Turning Up the Heat: An Evaluation of the Evidence for Heating to Promote Exercise Recovery, Muscle Rehabilitation and Adaptation.

Historically, heat has been used in various clinical and sports rehabilitation settings to treat soft tissue injuries. More recently, interest has emerged in using heat to pre-condition muscle against injury. The aim of this narrative review was to collate information on different types of heat therapy, explain the physiological rationale for heat therapy, and to summarise and evaluate the effects of heat therapy before, during and after muscle injury, immobilisation and strength training. Studies on skeletal muscle cells demonstrate that heat attenuates cellular damage and protein degradation (following in vitro challenges/insults to the cells). Heat also increases the expression of heat shock proteins (HSPs) and upregulates the expression of genes involved in muscle growth and differentiation.

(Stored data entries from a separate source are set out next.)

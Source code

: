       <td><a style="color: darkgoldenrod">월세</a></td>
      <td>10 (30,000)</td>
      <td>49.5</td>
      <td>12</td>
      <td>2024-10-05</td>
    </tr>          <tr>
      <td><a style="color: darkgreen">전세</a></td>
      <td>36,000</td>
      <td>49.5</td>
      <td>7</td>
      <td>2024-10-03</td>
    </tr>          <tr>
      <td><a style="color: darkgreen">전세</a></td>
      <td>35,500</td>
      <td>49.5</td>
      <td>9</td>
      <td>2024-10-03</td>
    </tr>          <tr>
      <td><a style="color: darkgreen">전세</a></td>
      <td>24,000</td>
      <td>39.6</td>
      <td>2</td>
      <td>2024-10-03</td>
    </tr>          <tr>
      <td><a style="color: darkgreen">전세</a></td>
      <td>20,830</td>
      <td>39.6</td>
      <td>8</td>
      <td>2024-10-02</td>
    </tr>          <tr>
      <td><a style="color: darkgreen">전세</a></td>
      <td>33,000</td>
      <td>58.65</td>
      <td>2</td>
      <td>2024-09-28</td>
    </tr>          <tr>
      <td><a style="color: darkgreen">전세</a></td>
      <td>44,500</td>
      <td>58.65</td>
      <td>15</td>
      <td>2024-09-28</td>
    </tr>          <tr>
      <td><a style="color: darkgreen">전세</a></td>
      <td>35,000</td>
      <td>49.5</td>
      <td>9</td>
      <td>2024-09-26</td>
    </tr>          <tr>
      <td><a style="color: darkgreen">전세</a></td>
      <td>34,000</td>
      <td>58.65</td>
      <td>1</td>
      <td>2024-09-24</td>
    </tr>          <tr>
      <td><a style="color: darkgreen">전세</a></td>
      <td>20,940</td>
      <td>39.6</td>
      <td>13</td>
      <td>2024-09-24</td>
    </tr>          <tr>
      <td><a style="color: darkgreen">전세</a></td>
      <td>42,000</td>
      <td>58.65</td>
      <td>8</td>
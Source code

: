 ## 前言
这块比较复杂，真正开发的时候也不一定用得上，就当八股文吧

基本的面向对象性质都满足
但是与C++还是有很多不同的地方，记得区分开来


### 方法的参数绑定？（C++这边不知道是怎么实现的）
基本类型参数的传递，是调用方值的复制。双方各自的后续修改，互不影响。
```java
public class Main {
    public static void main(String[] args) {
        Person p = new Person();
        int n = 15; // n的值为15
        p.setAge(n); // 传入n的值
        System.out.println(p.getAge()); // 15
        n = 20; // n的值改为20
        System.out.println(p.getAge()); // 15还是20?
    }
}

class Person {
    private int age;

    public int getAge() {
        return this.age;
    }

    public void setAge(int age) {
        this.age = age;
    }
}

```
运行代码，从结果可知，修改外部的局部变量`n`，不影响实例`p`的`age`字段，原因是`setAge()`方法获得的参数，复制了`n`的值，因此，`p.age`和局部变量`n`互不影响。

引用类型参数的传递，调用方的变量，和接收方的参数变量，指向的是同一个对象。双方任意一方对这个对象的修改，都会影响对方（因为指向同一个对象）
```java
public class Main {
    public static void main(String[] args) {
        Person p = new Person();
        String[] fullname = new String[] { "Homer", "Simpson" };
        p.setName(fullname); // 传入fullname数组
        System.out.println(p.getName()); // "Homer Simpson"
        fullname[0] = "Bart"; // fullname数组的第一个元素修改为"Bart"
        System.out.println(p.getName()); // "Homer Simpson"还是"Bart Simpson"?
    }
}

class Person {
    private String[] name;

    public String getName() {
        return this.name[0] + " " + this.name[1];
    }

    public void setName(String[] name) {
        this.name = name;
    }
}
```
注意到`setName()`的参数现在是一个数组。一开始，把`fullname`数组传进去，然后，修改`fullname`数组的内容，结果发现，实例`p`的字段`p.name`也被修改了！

In rats, applying heat before and after muscle injury or immobilisation typically reduces cellular damage and muscle atrophy, and promotes more rapid muscle growth/regeneration. In humans, some research has demonstrated benefits of microwave diathermy (and, to a lesser extent, hot water immersion) before exercise for restricting muscle soreness and restoring muscle function after exercise. By contrast, the benefits of applying heat to muscle after exercise are more variable. Animal studies reveal that applying heat during limb immobilisation attenuates muscle atrophy and oxidative stress. Heating muscle may also enhance the benefits of strength training for improving muscle mass in humans. Further research is needed to identify the most effective forms of heat therapy and to investigate the benefits of heat therapy for restricting muscle wasting in the elderly and those individuals recovering from serious injury or illness.